Theoretically, it may be argued that section 25 should not be removed until the right to vote is constitutionally entrenched. However, this view is highly unorthodox and section 25 should be repealed. Repealing section 51 (XXIV) Section 51(xxvi) authorises the Commonwealth to make laws with respect to the people of any race for whom it is deemed necessary to make special laws. The Panel recommends removing section 51(xxvi) as it contemplates discrimination against Aboriginal and Torres Strait Islander peoples.

In Koowarta v Bjelke-Petersen, the Aboriginal Land Fund Commission was denied purchasing Pastoral property from the Crown. The Queensland Minister for Lands reasoned that the government did not view favourable proposals to acquire large areas of land for development by Aborigines in isolation. Koowarta argued that the Minister was in breach of sections 9 and 12 of the Racial Discrimination Act 1975 (Cth). Joh Bjelke-Petersen challenged the constitutional validity of the Racial Discrimination Act 1975 (Cth). The Premier argued that s51(xxvi) does not confer power to make laws which apply to all races.

A majority of the High Court found that sections 9 and 12 of the Racial Discrimination Act 1975 were invalid pursuant to s 51 (xxvi). The Hindmarsh Island Bridge case illustrates parliaments ability to enact adversely discriminatory laws in relation to race. The case concerned whether the Hindmarsh Island Bridge Act 1997 (Cth) could remove rights which the plaintiffs enjoyed under the Aboriginal and Torres Strait Islander Heritage Protection Act 1986 (Cth). The Ngarrindjeri women argued that the races power only allowed parliament to pass laws that are for the benefit of a particular race.

The Commonwealth argued that there were no limits to the power. The High Court found that as the Heritage Protection Act was validly enacted under s 51(xxvi), the same head of power could support a whole or partial repeal. The High Court was divided on whether S 51(xxvi) could only be used for the advancement or benefit of a racial group. In his judgement, Justice Kirby found that section 51 (xxvi) does not extend to the enactment of laws detrimental to or discriminatory against, the people of any race (including the Aboriginal race) by reference to their race.

Justices Gummow and Hayne said that there was no basis for reading s51(xxvi) as not permitting adverse discrimination. In summary, Kartinyeri v The Commonwealth did not confirm that laws enacted under section 51 (xxvi) must be beneficial.
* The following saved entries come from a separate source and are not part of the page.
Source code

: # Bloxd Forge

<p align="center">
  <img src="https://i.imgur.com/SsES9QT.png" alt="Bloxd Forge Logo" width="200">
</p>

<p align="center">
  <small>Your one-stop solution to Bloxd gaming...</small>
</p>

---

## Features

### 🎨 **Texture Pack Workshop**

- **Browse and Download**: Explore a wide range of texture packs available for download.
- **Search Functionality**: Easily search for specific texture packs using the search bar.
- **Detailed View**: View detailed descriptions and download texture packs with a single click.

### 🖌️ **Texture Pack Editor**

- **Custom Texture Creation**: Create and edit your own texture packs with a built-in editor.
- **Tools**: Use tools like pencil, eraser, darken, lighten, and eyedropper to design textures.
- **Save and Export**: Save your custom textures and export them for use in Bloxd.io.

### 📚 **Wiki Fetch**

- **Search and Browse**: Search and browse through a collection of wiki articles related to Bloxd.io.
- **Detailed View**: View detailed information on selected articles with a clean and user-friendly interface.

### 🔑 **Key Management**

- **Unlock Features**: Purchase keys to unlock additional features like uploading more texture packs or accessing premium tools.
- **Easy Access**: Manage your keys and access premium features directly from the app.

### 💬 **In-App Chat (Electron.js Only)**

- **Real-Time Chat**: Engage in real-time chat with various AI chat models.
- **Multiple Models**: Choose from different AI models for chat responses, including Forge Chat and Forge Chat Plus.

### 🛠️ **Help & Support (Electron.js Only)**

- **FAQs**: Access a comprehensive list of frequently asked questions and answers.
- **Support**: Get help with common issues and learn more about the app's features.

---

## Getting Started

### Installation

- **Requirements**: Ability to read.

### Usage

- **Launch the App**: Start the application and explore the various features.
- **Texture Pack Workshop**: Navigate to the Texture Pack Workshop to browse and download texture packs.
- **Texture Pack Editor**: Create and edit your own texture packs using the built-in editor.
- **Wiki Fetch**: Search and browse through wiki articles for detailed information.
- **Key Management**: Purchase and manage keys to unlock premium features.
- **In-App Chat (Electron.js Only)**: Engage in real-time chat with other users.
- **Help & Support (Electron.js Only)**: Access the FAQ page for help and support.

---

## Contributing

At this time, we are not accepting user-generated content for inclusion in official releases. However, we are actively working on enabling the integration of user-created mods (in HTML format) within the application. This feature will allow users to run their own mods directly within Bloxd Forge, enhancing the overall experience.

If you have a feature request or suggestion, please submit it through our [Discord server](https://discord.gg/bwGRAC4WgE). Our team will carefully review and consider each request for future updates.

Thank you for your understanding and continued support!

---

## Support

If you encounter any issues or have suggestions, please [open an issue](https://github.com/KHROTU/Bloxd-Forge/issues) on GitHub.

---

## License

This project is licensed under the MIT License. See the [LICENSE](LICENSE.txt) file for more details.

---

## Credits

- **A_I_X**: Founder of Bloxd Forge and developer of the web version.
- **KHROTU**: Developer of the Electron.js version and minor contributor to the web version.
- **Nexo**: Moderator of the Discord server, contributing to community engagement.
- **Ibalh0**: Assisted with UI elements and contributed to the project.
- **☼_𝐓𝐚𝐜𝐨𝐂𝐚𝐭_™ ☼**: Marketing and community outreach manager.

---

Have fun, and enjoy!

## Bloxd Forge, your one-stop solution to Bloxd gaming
Since then, it has generally been accepted that s 51 (xxvi) gives the Commonwealth power to discriminate either in favour or against members of a particular race. The removal of S51 (xxvi) would be a significant symbolic gesture to Indigenous Australians as they are the only group to whom section 51(xxvi) laws have been enacted.

Not all laws passed under s 51 (xxvi) have been adversely discriminatory. In Commonwealth v Tasmania (The Tasmanian Dam Case), sections 8 and 11 of The World Heritage Properties Conservation Act 1983 (Cth) were held to be constitutionally valid pursuant to s 51 (xxvi). As a result, the Franklin River Hydroelectric Dam could not be constructed in a place considered spiritually significant by Aboriginal people. A repeal of section 51 (xxvi) might not invalidate the World Heritage Properties Conservation Act.

Other powers, specifically the external affairs power in s51 (xxix), would support this legislation under the principle of dual characterisation. Other beneficial legislation may not be supported under the same principle. In Western Australia v The Commonwealth, the court found The Native Title Act 1993 (Cth) constitutionally valid pursuant to section 51 (xxvi). The court did not find it necessary to consider any other heads of power. Australias endorsement of the UN Deceleration on the Rights of Indigenous People may provide scope to support the Native Title Act 1993 (Cth) under the external affairs power.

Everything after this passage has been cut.